AttributeID Attribute
100 Name
101 Birthday
102 Nationality
360 Type
361 Startdate

Table: EAV_Data

ID EntityID AttributeID Value
1234 1 100 John
1234 1 101 12-12-1970
1234 1 102 English
5678 33 360 Fulltime
5678 33 361 01-01-2009

In the above example, we notice a few things.
First of all, in a relational datamodel we probably would have had a ‘Employee’ table and a ‘Contract’ table.
In our EAV example, most the data is stored in 1 single table. Both the tables (Entities) and columns (Attributes) are stored in a row-wise manner, therefore there is no ‘fixed’ datastructure.

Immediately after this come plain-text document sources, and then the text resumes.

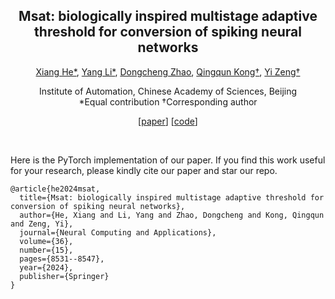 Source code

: <div align="center">
<h2 class="papername"> Msat: biologically inspired multistage adaptive threshold for conversion of spiking neural networks </h2>
<div>
<div>
    <a href="https://scholar.google.com/citations?user=Em5FqXYAAAAJ" target="_blank">Xiang He*</a>,
    <a href="https://scholar.google.com/citations?user=3QpRLTgAAAAJ" target="_blank">Yang Li*</a>,
    <a href="https://scholar.google.com/citations?user=2E9Drq8AAAAJ" target="_blank">Dongcheng Zhao</a>,
    <a href="https://ieeexplore.ieee.org/author/37085719247" target="_blank">Qingqun Kong†</a>,
    <a href="https://scholar.google.com/citations?user=Rl-YqPEAAAAJ" target="_blank">Yi Zeng†</a>
</div>

Institute of Automation, Chinese Academy of Sciences, Beijing<br>
*Equal contribution
†Corresponding author

\[[paper](https://link.springer.com/article/10.1007/s00521-024-09529-w)\] \[[code](https://github.com/Brain-Cog-Lab/MSAT)\]

</div>
<br>

</div>

Here is the PyTorch implementation of our paper. 
If you find this work useful for your research, please kindly cite our paper and star our repo.





```
@article{he2024msat,
  title={Msat: biologically inspired multistage adaptive threshold for conversion of spiking neural networks},
  author={He, Xiang and Li, Yang and Zhao, Dongcheng and Kong, Qingqun and Zeng, Yi},
  journal={Neural Computing and Applications},
  volume={36},
  number={15},
  pages={8531--8547},
  year={2024},
  publisher={Springer}
}
```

Second, all the ‘Values’ are stored in the same column, which implicates that we have 1 datatype to store everything (varchars, datetimes, ints, etc.).
To keep this example simple, ill ignore this ‘datatype-problem’ for now.

EAV-modelling works exceptionally well for systems that need a great amount of flexibility.
Both ‘tables’ and ‘columns’ can be dynamically added without changing the underlying model.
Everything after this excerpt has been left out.